### TASK STATEMENT
Copy the lines below verbatim. Begin with the first and end with the line containing "Spread syntax effectively".

### DATA FOR REVIEW
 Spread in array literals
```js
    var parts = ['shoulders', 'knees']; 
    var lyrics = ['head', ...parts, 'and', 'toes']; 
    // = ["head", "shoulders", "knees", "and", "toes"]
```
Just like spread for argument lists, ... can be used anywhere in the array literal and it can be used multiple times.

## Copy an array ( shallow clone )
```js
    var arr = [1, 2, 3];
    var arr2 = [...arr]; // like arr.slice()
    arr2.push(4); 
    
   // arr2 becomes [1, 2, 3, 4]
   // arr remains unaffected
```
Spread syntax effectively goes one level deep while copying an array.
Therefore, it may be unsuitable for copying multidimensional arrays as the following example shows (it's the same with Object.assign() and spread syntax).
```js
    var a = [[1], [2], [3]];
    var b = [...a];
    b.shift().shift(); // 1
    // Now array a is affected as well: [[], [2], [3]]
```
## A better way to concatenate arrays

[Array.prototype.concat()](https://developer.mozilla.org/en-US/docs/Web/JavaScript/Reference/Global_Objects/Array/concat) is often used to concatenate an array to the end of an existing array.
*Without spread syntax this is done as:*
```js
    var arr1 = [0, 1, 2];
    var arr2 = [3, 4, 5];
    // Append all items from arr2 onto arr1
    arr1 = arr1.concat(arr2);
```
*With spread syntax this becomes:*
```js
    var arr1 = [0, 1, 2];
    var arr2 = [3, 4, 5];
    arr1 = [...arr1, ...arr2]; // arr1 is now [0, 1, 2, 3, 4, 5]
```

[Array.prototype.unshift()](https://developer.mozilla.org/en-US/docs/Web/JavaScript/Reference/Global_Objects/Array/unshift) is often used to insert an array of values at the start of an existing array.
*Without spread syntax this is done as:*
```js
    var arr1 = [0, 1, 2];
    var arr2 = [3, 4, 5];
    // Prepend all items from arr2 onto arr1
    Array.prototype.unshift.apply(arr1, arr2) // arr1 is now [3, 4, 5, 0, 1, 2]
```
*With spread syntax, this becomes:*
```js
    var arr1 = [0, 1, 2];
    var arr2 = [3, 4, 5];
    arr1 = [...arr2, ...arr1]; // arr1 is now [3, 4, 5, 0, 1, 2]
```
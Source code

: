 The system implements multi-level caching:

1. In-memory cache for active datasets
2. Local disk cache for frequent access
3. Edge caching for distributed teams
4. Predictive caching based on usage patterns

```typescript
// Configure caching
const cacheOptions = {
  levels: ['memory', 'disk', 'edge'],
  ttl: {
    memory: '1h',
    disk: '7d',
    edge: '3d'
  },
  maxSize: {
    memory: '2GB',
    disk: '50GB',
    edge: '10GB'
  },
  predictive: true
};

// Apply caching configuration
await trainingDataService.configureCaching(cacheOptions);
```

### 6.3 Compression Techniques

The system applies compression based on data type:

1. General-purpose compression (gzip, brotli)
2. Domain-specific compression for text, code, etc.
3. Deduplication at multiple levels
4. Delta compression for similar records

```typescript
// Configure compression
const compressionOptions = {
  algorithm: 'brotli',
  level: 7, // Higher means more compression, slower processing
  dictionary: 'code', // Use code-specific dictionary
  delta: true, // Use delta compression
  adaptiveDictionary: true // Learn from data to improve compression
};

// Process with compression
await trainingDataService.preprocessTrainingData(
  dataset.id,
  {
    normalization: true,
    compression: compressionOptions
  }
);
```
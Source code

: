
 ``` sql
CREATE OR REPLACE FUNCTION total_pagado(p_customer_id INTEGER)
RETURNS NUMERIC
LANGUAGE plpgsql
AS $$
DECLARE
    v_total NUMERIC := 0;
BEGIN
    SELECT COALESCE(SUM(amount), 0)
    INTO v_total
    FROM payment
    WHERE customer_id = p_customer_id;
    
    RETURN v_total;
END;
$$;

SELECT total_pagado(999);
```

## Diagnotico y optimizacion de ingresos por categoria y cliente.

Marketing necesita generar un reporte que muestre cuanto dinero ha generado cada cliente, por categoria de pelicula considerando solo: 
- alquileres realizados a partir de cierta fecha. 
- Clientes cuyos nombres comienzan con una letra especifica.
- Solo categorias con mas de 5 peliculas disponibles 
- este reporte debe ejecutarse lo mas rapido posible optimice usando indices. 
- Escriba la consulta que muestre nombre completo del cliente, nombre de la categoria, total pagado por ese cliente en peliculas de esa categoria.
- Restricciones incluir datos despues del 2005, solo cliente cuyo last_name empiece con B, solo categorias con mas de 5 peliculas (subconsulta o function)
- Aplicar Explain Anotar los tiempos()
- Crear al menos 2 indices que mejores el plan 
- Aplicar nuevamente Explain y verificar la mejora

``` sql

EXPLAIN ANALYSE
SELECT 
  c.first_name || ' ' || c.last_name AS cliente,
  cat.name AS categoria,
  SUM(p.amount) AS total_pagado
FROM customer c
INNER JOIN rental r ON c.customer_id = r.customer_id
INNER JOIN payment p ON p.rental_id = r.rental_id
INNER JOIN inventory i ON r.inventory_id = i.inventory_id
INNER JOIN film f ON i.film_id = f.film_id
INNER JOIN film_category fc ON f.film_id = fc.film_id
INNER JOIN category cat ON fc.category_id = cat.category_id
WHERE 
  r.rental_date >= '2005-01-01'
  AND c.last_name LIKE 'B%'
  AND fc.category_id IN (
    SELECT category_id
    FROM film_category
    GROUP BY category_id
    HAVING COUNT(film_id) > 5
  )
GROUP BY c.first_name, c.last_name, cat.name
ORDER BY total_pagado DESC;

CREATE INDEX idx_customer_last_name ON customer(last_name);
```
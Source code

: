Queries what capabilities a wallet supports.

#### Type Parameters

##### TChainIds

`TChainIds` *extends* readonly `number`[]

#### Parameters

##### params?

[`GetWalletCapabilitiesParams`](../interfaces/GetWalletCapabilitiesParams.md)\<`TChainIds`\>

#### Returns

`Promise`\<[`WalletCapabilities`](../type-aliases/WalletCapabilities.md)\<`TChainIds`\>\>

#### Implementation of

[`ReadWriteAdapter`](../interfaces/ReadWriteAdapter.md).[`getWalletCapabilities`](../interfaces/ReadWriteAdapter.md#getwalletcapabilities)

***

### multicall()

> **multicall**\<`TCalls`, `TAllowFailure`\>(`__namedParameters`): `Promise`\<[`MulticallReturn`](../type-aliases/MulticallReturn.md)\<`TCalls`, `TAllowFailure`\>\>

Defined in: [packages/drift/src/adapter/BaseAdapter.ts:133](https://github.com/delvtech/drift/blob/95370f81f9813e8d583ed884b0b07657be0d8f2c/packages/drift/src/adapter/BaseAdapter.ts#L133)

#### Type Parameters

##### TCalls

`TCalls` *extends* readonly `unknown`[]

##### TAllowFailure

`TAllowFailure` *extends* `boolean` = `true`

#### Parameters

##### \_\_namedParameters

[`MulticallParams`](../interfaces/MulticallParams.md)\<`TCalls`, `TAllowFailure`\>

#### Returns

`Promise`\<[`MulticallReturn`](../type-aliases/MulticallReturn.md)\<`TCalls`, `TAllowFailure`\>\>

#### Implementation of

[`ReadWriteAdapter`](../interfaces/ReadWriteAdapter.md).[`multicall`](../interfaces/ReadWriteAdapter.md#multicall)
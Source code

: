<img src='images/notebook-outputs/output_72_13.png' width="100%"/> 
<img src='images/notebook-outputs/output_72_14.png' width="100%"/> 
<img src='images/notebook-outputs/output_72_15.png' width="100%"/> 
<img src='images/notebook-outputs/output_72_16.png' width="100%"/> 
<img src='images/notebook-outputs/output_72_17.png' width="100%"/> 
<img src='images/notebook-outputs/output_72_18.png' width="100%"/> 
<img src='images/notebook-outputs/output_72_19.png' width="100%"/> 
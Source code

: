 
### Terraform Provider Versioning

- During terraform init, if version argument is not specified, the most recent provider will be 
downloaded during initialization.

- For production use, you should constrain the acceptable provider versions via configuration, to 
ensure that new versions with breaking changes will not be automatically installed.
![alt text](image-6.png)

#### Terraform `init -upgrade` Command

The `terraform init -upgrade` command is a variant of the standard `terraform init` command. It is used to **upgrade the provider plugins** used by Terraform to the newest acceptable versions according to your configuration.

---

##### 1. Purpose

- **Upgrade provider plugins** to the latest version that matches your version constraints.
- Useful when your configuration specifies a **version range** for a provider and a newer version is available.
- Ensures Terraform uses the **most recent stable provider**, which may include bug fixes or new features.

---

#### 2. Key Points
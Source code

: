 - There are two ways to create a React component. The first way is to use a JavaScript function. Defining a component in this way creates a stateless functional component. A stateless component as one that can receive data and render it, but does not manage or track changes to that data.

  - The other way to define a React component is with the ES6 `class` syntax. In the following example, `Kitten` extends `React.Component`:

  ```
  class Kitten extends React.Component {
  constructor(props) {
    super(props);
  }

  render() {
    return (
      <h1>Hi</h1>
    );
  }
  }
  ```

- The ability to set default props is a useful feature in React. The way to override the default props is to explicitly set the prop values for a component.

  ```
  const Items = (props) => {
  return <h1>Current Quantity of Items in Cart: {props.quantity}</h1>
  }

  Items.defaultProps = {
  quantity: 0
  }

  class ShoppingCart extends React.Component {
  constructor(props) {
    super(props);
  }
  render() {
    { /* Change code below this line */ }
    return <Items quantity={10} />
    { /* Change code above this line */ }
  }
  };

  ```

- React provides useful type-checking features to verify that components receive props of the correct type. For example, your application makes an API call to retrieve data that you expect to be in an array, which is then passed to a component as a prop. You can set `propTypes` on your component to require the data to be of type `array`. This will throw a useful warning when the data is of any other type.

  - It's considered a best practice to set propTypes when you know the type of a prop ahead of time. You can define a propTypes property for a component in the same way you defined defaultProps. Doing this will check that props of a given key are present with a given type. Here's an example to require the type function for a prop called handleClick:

### YOUR SOLUTION
 Spread in array literals
```js
    var parts = ['shoulders', 'knees']; 
    var lyrics = ['head', ...parts, 'and', 'toes']; 
    // = ["head", "shoulders", "knees", "and", "toes"]
```
Just like spread for argument lists, ... can be used anywhere in the array literal and it can be used multiple times.

## Copy an array ( shallow clone )
```js
    var arr = [1, 2, 3];
    var arr2 = [...arr]; // like arr.slice()
    arr2.push(4); 
    
   // arr2 becomes [1, 2, 3, 4]
   // arr remains unaffected
```
Spread syntax effectively goes one level deep while copying an array.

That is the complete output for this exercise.